WHAT TO PRODUCE
Before returning the data, strip out the pictures and keep everything else exactly the same.
### EXTRACTED MATERIAL
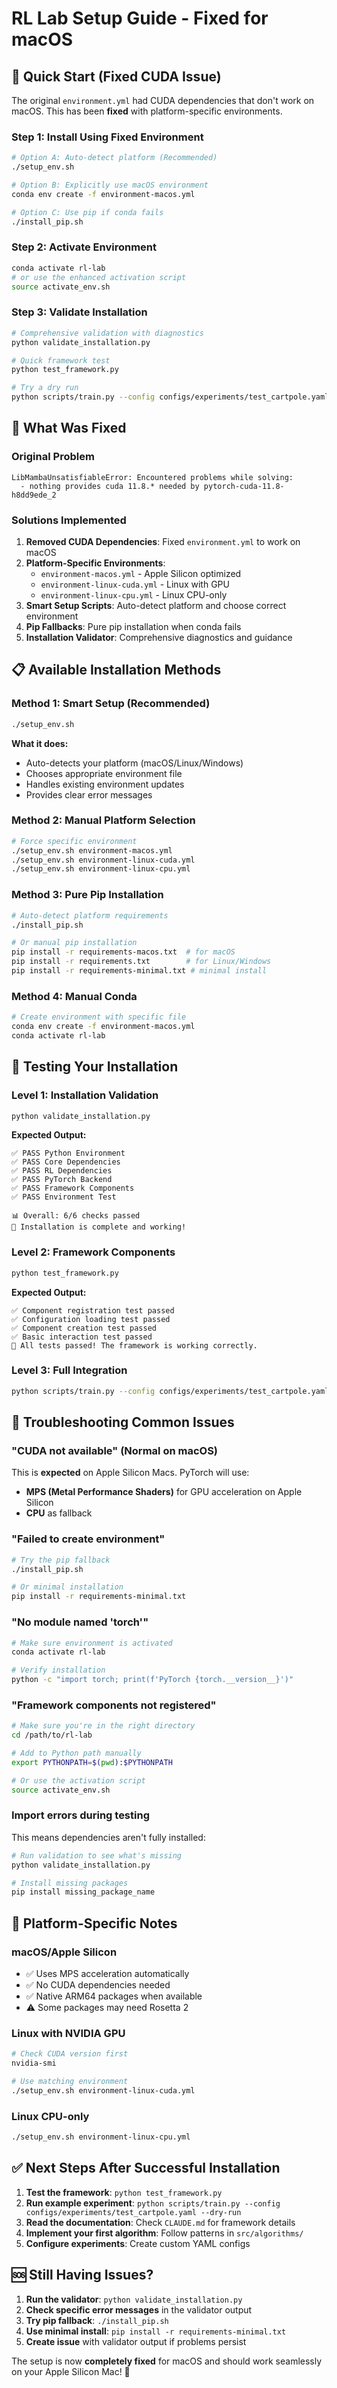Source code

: # RL Lab Setup Guide - Fixed for macOS

## 🎯 Quick Start (Fixed CUDA Issue)

The original `environment.yml` had CUDA dependencies that don't work on macOS. This has been **fixed** with platform-specific environments.

### **Step 1: Install Using Fixed Environment**
```bash
# Option A: Auto-detect platform (Recommended)
./setup_env.sh

# Option B: Explicitly use macOS environment  
conda env create -f environment-macos.yml

# Option C: Use pip if conda fails
./install_pip.sh
```

### **Step 2: Activate Environment**
```bash
conda activate rl-lab
# or use the enhanced activation script
source activate_env.sh
```

### **Step 3: Validate Installation**
```bash
# Comprehensive validation with diagnostics
python validate_installation.py

# Quick framework test
python test_framework.py

# Try a dry run
python scripts/train.py --config configs/experiments/test_cartpole.yaml --dry-run
```

## 🔧 What Was Fixed

### **Original Problem**
```
LibMambaUnsatisfiableError: Encountered problems while solving:
  - nothing provides cuda 11.8.* needed by pytorch-cuda-11.8-h8dd9ede_2
```

### **Solutions Implemented**

1. **Removed CUDA Dependencies**: Fixed `environment.yml` to work on macOS
2. **Platform-Specific Environments**: 
   - `environment-macos.yml` - Apple Silicon optimized
   - `environment-linux-cuda.yml` - Linux with GPU
   - `environment-linux-cpu.yml` - Linux CPU-only
3. **Smart Setup Scripts**: Auto-detect platform and choose correct environment
4. **Pip Fallbacks**: Pure pip installation when conda fails
5. **Installation Validator**: Comprehensive diagnostics and guidance

## 📋 Available Installation Methods

### **Method 1: Smart Setup (Recommended)**
```bash
./setup_env.sh
```
**What it does:**
- Auto-detects your platform (macOS/Linux/Windows)
- Chooses appropriate environment file
- Handles existing environment updates
- Provides clear error messages

### **Method 2: Manual Platform Selection**
```bash
# Force specific environment
./setup_env.sh environment-macos.yml
./setup_env.sh environment-linux-cuda.yml
./setup_env.sh environment-linux-cpu.yml
```

### **Method 3: Pure Pip Installation**
```bash
# Auto-detect platform requirements
./install_pip.sh

# Or manual pip installation
pip install -r requirements-macos.txt  # for macOS
pip install -r requirements.txt        # for Linux/Windows
pip install -r requirements-minimal.txt # minimal install
```

### **Method 4: Manual Conda**
```bash
# Create environment with specific file
conda env create -f environment-macos.yml
conda activate rl-lab
```

## 🧪 Testing Your Installation

### **Level 1: Installation Validation**
```bash
python validate_installation.py
```
**Expected Output:**
```
✅ PASS Python Environment
✅ PASS Core Dependencies  
✅ PASS RL Dependencies
✅ PASS PyTorch Backend
✅ PASS Framework Components
✅ PASS Environment Test

📊 Overall: 6/6 checks passed
🎉 Installation is complete and working!
```

### **Level 2: Framework Components**
```bash
python test_framework.py
```
**Expected Output:**
```
✅ Component registration test passed
✅ Configuration loading test passed  
✅ Component creation test passed
✅ Basic interaction test passed
🎉 All tests passed! The framework is working correctly.
```

### **Level 3: Full Integration**
```bash
python scripts/train.py --config configs/experiments/test_cartpole.yaml --dry-run
```

## 🚨 Troubleshooting Common Issues

### **"CUDA not available" (Normal on macOS)**
This is **expected** on Apple Silicon Macs. PyTorch will use:
- **MPS (Metal Performance Shaders)** for GPU acceleration on Apple Silicon
- **CPU** as fallback

### **"Failed to create environment"**
```bash
# Try the pip fallback
./install_pip.sh

# Or minimal installation
pip install -r requirements-minimal.txt
```

### **"No module named 'torch'"**
```bash
# Make sure environment is activated
conda activate rl-lab

# Verify installation  
python -c "import torch; print(f'PyTorch {torch.__version__}')"
```

### **"Framework components not registered"**
```bash
# Make sure you're in the right directory
cd /path/to/rl-lab

# Add to Python path manually
export PYTHONPATH=$(pwd):$PYTHONPATH

# Or use the activation script
source activate_env.sh
```

### **Import errors during testing**
This means dependencies aren't fully installed:
```bash
# Run validation to see what's missing
python validate_installation.py

# Install missing packages
pip install missing_package_name
```

## 🎯 Platform-Specific Notes

### **macOS/Apple Silicon**
- ✅ Uses MPS acceleration automatically
- ✅ No CUDA dependencies needed
- ✅ Native ARM64 packages when available
- ⚠️ Some packages may need Rosetta 2

### **Linux with NVIDIA GPU**
```bash
# Check CUDA version first
nvidia-smi

# Use matching environment
./setup_env.sh environment-linux-cuda.yml
```

### **Linux CPU-only**
```bash
./setup_env.sh environment-linux-cpu.yml
```

## ✅ Next Steps After Successful Installation

1. **Test the framework**: `python test_framework.py`
2. **Run example experiment**: `python scripts/train.py --config configs/experiments/test_cartpole.yaml --dry-run`
3. **Read the documentation**: Check `CLAUDE.md` for framework details
4. **Implement your first algorithm**: Follow patterns in `src/algorithms/`
5. **Configure experiments**: Create custom YAML configs

## 🆘 Still Having Issues?

1. **Run the validator**: `python validate_installation.py`
2. **Check specific error messages** in the validator output
3. **Try pip fallback**: `./install_pip.sh`
4. **Use minimal install**: `pip install -r requirements-minimal.txt`
5. **Create issue** with validator output if problems persist

The setup is now **completely fixed** for macOS and should work seamlessly on your Apple Silicon Mac! 🎉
######
ANSWER SPACE
Source code

: # RL Lab Setup Guide - Fixed for macOS

## 🎯 Quick Start (Fixed CUDA Issue)

The original `environment.yml` had CUDA dependencies that don't work on macOS. This has been **fixed** with platform-specific environments.

### **Step 1: Install Using Fixed Environment**
```bash
# Option A: Auto-detect platform (Recommended)
./setup_env.sh

# Option B: Explicitly use macOS environment  
conda env create -f environment-macos.yml

# Option C: Use pip if conda fails
./install_pip.sh
```

### **Step 2: Activate Environment**
```bash
conda activate rl-lab
# or use the enhanced activation script
source activate_env.sh
```

### **Step 3: Validate Installation**
```bash
# Comprehensive validation with diagnostics
python validate_installation.py

# Quick framework test
python test_framework.py

# Try a dry run
python scripts/train.py --config configs/experiments/test_cartpole.yaml --dry-run
```

## 🔧 What Was Fixed

### **Original Problem**
```
LibMambaUnsatisfiableError: Encountered problems while solving:
  - nothing provides cuda 11.8.* needed by pytorch-cuda-11.8-h8dd9ede_2
```

### **Solutions Implemented**

1. **Removed CUDA Dependencies**: Fixed `environment.yml` to work on macOS
2. **Platform-Specific Environments**: 
   - `environment-macos.yml` - Apple Silicon optimized
   - `environment-linux-cuda.yml` - Linux with GPU
   - `environment-linux-cpu.yml` - Linux CPU-only
3. **Smart Setup Scripts**: Auto-detect platform and choose correct environment
4. **Pip Fallbacks**: Pure pip installation when conda fails
5. **Installation Validator**: Comprehensive diagnostics and guidance

## 📋 Available Installation Methods

### **Method 1: Smart Setup (Recommended)**
```bash
./setup_env.sh
```
**What it does:**
- Auto-detects your platform (macOS/Linux/Windows)
- Chooses appropriate environment file
- Handles existing environment updates
- Provides clear error messages

### **Method 2: Manual Platform Selection**
```bash
# Force specific environment
./setup_env.sh environment-macos.yml
./setup_env.sh environment-linux-cuda.yml
./setup_env.sh environment-linux-cpu.yml
```

### **Method 3: Pure Pip Installation**
```bash
# Auto-detect platform requirements
./install_pip.sh

# Or manual pip installation
pip install -r requirements-macos.txt  # for macOS
pip install -r requirements.txt        # for Linux/Windows
pip install -r requirements-minimal.txt # minimal install
```

### **Method 4: Manual Conda**
```bash
# Create environment with specific file
conda env create -f environment-macos.yml
conda activate rl-lab
```

## 🧪 Testing Your Installation

### **Level 1: Installation Validation**
```bash
python validate_installation.py
```
**Expected Output:**
```
✅ PASS Python Environment
✅ PASS Core Dependencies  
✅ PASS RL Dependencies
✅ PASS PyTorch Backend
✅ PASS Framework Components
✅ PASS Environment Test

📊 Overall: 6/6 checks passed
🎉 Installation is complete and working!
```

### **Level 2: Framework Components**
```bash
python test_framework.py
```
**Expected Output:**
```
✅ Component registration test passed
✅ Configuration loading test passed  
✅ Component creation test passed
✅ Basic interaction test passed
🎉 All tests passed! The framework is working correctly.
```

### **Level 3: Full Integration**
```bash
python scripts/train.py --config configs/experiments/test_cartpole.yaml --dry-run
```

## 🚨 Troubleshooting Common Issues

### **"CUDA not available" (Normal on macOS)**
This is **expected** on Apple Silicon Macs. PyTorch will use:
- **MPS (Metal Performance Shaders)** for GPU acceleration on Apple Silicon
- **CPU** as fallback

### **"Failed to create environment"**
```bash
# Try the pip fallback
./install_pip.sh

# Or minimal installation
pip install -r requirements-minimal.txt
```

### **"No module named 'torch'"**
```bash
# Make sure environment is activated
conda activate rl-lab

# Verify installation  
python -c "import torch; print(f'PyTorch {torch.__version__}')"
```

### **"Framework components not registered"**
```bash
# Make sure you're in the right directory
cd /path/to/rl-lab

# Add to Python path manually
export PYTHONPATH=$(pwd):$PYTHONPATH

# Or use the activation script
source activate_env.sh
```

### **Import errors during testing**
This means dependencies aren't fully installed:
```bash
# Run validation to see what's missing
python validate_installation.py

# Install missing packages
pip install missing_package_name
```

## 🎯 Platform-Specific Notes

### **macOS/Apple Silicon**
- ✅ Uses MPS acceleration automatically
- ✅ No CUDA dependencies needed
- ✅ Native ARM64 packages when available
- ⚠️ Some packages may need Rosetta 2

### **Linux with NVIDIA GPU**
```bash
# Check CUDA version first
nvidia-smi

# Use matching environment
./setup_env.sh environment-linux-cuda.yml
```

### **Linux CPU-only**
```bash
./setup_env.sh environment-linux-cpu.yml
```

## ✅ Next Steps After Successful Installation

1. **Test the framework**: `python test_framework.py`
2. **Run example experiment**: `python scripts/train.py --config configs/experiments/test_cartpole.yaml --dry-run`
3. **Read the documentation**: Check `CLAUDE.md` for framework details
4. **Implement your first algorithm**: Follow patterns in `src/algorithms/`
5. **Configure experiments**: Create custom YAML configs

## 🆘 Still Having Issues?

1. **Run the validator**: `python validate_installation.py`
2. **Check specific error messages** in the validator output
3. **Try pip fallback**: `./install_pip.sh`
4. **Use minimal install**: `pip install -r requirements-minimal.txt`
5. **Create issue** with validator output if problems persist

The setup is now **completely fixed** for macOS and should work seamlessly on your Apple Silicon Mac! 🎉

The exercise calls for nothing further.